> **WHAT THIS TASK INVOLVES**:
When you reach the line that contains "In our work" in the entries below, begin returning lines exactly as written and continue through the last one.

(Saved entries)
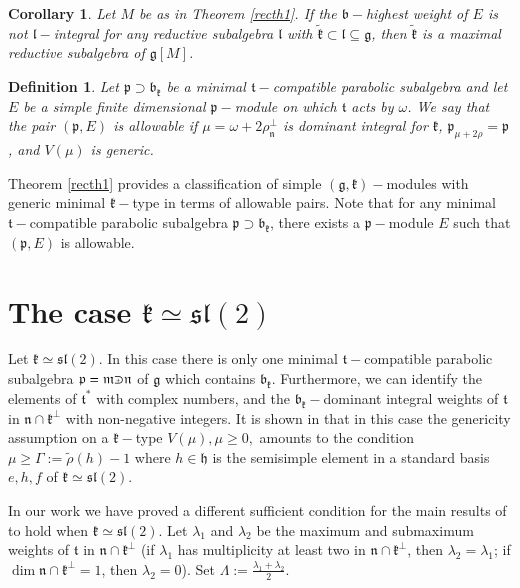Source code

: \documentclass[default]{./styles/svmult}
\newtheorem{cor}[theo]{Corollary}
\newtheorem{defi}[theo]{Definition}
\newcommand{\bb}{\mathfrak{b}}
\renewcommand{\gg}{\mathfrak{g}}
\newcommand{\hh}{\mathfrak{h}}
\newcommand{\kk}{\mathfrak{k}}
\renewcommand{\ll}{\mathfrak{l}}
\newcommand{\mm}{\mathfrak{m}}
\newcommand{\nn}{\mathfrak{n}}
\newcommand{\pp}{\mathfrak{p}}
\renewcommand{\tt}{\mathfrak{t}}
\renewcommand{\sl}{\mathfrak{sl}}
\def\crplus{\hbox{$\supset${\raise1.05pt\hbox{\kern -0.55em ${\scriptscriptstyle +}$}}\ }}
\begin{document}
\begin{cor}\label{corr:6}
 Let $M$ be as in Theorem \ref{recth1}. If the $\bb-$highest weight of $E$ is not $\ll-$integral for any reductive subalgebra $\ll$ with $\tilde{\kk} \subset \ll \subseteq \gg$, then $\tilde{\kk}$ is a maximal reductive subalgebra of $\gg[M]$.
\end{cor}


\begin{defi}\label{def:1}
 Let $\pp \supset \bb_{\kk}$ be a minimal $\tt-$compatible parabolic subalgebra and let $E$ be a simple finite dimensional $\pp-$module on which $\tt$ acts by $\omega$. We say that the pair $(\pp,E)$ is \textit{allowable} if $\mu = \omega + 2\rho^{\perp}_{\nn}$ is dominant integral for $\kk$, $\pp_{\mu+2\rho} = \pp$, and $V(\mu)$ is generic.
\end{defi}

Theorem \ref{recth1} provides a classification of simple $(\gg,\kk)-$modules with generic minimal $\kk-$type in terms of allowable pairs. Note that for any minimal $\tt-$compatible parabolic subalgebra $\pp \supset \bb_{\kk}$, there exists a $\pp-$module $E$ such that $(\pp,E)$ is allowable.

\section{The case $\kk \simeq \sl(2)$}\label{sect:3}

Let $\kk \simeq \sl(2)$. In this case there is only one minimal $\tt-$compatible parabolic subalgebra $\pp = \mm \crplus \nn$ of $\gg$ which contains $\bb_{\kk}$. Furthermore, we can identify the elements of $\tt^*$ with complex numbers, and the $\bb_{\kk}-$dominant integral weights of $\tt$ in $\nn \cap \kk^{\perp}$ with non-negative integers. It is shown in \cite{PZ2} that in this case the genericity assumption on a $\kk-$type $V(\mu), \mu \geq 0,$ amounts to the condition $\mu \geq \Gamma:=\tilde{\rho}(h)-1$ where $h \in \hh$ is the semisimple element in a standard basis $e,h,f$ of $\kk \simeq \sl(2)$.

In our work \cite{PZ5} we have proved a different sufficient condition for the main results of \cite{PZ2} to hold when $\kk \simeq \sl(2)$. Let $\lambda_1$ and $\lambda_2$ be the maximum and submaximum weights of $\tt$ in $\nn \cap \kk^{\perp}$ (if $\lambda_1$ has multiplicity at least two in $\nn \cap \kk^{\perp}$, then $\lambda_2 = \lambda_1$; if $\dim \nn \cap \kk^{\perp} = 1$, then $\lambda_2 = 0$). Set $\Lambda := \frac{\lambda_1 + \lambda_2}{2}$.
\end{document}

> **ANSWER BOX**:
In our work \cite{PZ5} we have proved a different sufficient condition for the main results of \cite{PZ2} to hold when $\kk \simeq \sl(2)$. Let $\lambda_1$ and $\lambda_2$ be the maximum and submaximum weights of $\tt$ in $\nn \cap \kk^{\perp}$ (if $\lambda_1$ has multiplicity at least two in $\nn \cap \kk^{\perp}$, then $\lambda_2 = \lambda_1$; if $\dim \nn \cap \kk^{\perp} = 1$, then $\lambda_2 = 0$). Set $\Lambda := \frac{\lambda_1 + \lambda_2}{2}$.
\end{document}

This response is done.